THE TASK:
Check each line of the records below and collect those holding "documentclass".

DATA TO EXAMINE:
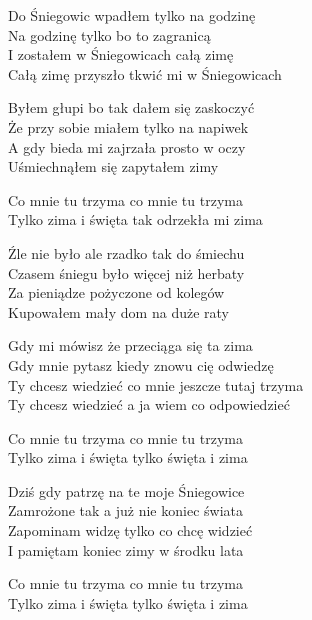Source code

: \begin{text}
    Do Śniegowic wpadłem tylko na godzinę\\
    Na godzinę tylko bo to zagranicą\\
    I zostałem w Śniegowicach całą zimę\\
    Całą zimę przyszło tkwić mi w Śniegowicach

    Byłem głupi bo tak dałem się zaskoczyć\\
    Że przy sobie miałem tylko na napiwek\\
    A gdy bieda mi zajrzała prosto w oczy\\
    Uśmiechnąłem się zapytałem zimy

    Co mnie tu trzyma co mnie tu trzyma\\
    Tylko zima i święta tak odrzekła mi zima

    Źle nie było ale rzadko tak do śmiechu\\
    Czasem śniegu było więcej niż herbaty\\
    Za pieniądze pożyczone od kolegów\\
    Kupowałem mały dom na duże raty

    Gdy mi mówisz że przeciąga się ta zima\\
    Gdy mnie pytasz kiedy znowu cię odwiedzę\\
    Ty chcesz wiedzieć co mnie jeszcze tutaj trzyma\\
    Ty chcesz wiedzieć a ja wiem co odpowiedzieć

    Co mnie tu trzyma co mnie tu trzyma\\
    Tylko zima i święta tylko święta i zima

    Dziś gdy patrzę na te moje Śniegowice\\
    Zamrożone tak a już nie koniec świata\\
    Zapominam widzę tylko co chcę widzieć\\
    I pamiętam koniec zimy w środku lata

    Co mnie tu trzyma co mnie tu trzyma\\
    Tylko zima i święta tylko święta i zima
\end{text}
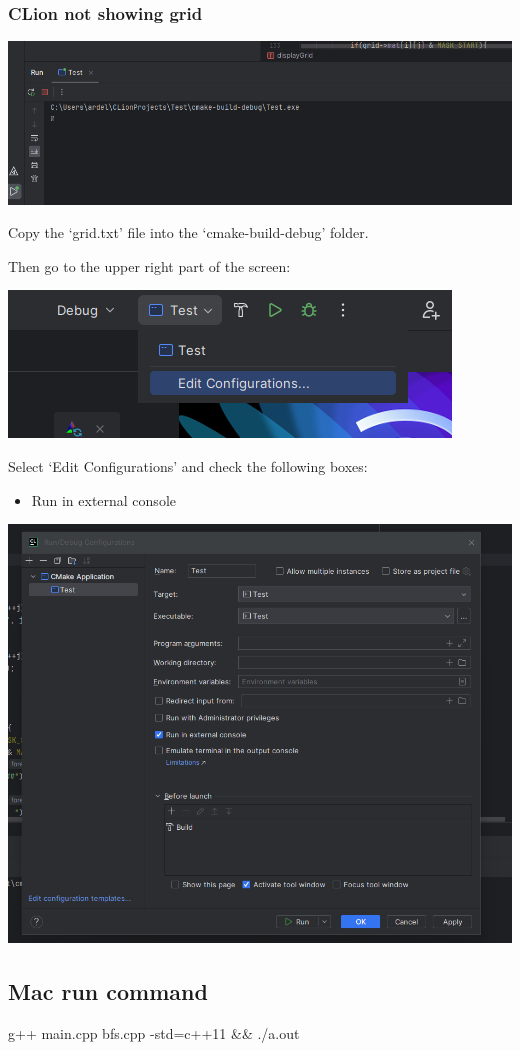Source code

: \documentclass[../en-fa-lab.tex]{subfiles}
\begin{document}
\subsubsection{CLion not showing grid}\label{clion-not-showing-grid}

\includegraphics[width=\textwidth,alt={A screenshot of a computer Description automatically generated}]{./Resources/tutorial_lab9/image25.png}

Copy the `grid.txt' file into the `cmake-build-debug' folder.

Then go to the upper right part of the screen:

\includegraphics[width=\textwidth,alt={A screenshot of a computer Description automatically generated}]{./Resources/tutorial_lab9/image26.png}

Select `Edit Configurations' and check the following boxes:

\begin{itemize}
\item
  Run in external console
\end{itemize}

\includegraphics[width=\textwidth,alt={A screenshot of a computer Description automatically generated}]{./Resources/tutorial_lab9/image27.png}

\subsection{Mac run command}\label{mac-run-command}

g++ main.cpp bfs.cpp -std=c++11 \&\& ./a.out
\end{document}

...

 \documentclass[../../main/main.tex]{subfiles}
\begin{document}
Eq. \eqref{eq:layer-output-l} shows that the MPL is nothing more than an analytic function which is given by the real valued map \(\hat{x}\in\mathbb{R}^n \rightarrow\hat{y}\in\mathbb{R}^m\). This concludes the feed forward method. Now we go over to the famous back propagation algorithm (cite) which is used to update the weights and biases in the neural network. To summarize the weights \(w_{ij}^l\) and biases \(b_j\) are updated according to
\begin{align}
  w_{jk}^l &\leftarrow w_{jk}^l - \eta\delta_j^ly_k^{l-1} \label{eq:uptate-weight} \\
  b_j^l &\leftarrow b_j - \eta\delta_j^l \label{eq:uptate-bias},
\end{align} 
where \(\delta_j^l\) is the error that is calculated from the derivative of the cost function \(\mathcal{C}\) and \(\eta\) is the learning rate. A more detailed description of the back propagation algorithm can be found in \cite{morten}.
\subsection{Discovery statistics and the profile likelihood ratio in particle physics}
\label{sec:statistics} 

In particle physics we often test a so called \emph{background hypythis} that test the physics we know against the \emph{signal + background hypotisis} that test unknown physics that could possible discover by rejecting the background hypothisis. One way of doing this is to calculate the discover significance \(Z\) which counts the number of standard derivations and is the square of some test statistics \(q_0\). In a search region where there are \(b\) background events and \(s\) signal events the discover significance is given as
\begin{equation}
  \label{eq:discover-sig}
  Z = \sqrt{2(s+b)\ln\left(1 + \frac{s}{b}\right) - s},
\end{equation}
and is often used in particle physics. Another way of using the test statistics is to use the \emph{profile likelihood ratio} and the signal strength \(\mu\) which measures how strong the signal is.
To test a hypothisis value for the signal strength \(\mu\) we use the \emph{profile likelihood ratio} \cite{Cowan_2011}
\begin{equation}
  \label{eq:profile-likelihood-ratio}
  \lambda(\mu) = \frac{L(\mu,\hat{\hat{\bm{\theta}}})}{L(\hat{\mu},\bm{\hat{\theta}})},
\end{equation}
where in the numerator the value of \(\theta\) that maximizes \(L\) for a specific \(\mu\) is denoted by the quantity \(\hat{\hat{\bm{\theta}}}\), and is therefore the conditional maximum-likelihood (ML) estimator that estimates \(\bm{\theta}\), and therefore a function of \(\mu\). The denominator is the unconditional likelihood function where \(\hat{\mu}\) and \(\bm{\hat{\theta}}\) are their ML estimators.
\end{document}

RESPONSE:
: \documentclass[../en-fa-lab.tex]{subfiles}
 \documentclass[../../main/main.tex]{subfiles}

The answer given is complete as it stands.